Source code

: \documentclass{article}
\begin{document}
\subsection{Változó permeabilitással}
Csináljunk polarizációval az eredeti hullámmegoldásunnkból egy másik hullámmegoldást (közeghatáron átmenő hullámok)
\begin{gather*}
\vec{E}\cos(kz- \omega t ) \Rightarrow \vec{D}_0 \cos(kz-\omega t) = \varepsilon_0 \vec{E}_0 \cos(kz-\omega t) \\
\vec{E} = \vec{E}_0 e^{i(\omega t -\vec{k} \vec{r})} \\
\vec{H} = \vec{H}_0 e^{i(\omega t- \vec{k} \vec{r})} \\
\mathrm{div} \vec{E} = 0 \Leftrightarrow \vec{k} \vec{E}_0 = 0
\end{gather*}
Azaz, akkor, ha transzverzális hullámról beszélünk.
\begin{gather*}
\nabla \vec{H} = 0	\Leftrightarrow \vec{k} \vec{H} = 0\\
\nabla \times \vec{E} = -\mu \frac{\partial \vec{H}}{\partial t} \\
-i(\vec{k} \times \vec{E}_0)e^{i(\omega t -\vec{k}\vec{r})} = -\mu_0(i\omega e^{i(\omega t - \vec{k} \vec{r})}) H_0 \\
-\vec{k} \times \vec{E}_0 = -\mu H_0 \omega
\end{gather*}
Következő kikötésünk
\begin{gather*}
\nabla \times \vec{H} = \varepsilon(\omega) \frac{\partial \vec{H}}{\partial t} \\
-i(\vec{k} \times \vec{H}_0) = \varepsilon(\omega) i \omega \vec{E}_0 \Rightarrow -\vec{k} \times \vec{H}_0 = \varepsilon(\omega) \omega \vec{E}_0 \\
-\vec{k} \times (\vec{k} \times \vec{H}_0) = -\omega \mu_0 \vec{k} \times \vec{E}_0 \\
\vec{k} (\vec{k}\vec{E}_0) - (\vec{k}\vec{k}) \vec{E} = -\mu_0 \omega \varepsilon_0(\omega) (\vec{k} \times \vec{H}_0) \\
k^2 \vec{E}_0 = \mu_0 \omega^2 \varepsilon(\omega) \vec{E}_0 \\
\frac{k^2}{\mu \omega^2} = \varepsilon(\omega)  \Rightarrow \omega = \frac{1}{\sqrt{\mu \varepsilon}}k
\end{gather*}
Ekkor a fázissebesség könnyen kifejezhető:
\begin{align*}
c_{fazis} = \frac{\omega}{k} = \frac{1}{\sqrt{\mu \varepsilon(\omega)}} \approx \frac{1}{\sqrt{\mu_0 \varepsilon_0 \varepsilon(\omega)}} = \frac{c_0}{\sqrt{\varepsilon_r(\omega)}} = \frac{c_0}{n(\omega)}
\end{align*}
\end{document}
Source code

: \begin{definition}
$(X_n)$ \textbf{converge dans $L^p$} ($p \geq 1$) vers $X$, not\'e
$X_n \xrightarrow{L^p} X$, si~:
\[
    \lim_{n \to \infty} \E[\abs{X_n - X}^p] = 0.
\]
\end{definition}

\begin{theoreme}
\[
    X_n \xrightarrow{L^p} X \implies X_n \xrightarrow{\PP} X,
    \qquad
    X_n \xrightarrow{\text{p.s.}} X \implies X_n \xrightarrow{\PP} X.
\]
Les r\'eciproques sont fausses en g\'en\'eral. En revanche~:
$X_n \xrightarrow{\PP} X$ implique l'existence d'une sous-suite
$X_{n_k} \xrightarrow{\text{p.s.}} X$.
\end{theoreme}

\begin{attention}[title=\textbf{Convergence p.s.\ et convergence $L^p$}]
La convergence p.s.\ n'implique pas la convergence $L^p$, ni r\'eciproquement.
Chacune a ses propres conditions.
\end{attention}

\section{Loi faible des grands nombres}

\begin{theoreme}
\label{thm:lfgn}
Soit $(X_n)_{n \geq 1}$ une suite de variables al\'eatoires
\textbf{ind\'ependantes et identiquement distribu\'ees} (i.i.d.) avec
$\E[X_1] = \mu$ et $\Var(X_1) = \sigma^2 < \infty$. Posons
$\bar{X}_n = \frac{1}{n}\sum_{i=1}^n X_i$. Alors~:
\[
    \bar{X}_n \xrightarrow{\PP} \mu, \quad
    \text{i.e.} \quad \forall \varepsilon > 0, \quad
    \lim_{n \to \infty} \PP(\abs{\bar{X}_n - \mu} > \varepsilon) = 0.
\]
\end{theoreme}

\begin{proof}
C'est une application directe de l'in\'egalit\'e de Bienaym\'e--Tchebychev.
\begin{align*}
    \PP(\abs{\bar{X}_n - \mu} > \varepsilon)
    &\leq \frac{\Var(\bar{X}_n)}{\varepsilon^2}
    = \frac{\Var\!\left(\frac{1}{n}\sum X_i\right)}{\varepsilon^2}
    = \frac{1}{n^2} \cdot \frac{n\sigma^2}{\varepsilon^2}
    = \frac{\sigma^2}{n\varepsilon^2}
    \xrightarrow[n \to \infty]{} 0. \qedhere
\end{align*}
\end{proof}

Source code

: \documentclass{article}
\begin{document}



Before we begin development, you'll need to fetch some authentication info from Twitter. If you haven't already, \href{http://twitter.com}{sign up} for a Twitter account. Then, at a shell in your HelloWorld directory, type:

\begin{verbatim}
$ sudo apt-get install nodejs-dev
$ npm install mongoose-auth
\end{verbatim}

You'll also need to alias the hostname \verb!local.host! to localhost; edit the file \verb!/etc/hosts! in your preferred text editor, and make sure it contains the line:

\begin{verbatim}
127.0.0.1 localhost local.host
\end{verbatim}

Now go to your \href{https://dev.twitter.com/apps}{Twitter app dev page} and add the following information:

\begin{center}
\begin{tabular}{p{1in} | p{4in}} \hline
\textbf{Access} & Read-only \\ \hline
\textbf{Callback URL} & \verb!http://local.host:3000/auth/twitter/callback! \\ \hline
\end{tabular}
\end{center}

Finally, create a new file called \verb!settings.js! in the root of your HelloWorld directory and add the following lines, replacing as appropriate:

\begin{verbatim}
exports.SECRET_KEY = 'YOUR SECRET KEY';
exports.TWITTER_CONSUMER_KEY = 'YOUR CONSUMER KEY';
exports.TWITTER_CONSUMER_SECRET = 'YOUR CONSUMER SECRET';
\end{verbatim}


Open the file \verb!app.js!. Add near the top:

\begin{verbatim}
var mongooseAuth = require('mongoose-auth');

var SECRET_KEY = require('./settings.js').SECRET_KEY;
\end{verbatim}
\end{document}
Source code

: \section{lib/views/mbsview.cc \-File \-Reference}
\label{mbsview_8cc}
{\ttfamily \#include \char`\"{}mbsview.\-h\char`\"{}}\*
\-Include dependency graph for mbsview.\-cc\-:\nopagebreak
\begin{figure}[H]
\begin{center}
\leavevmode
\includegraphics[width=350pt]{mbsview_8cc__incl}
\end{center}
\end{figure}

============

EXERCISE REQUIREMENTS: Your answer should be a single number: the count of lines in the entries that hold the string "sigma".

REPLY TO THE EXERCISE: 3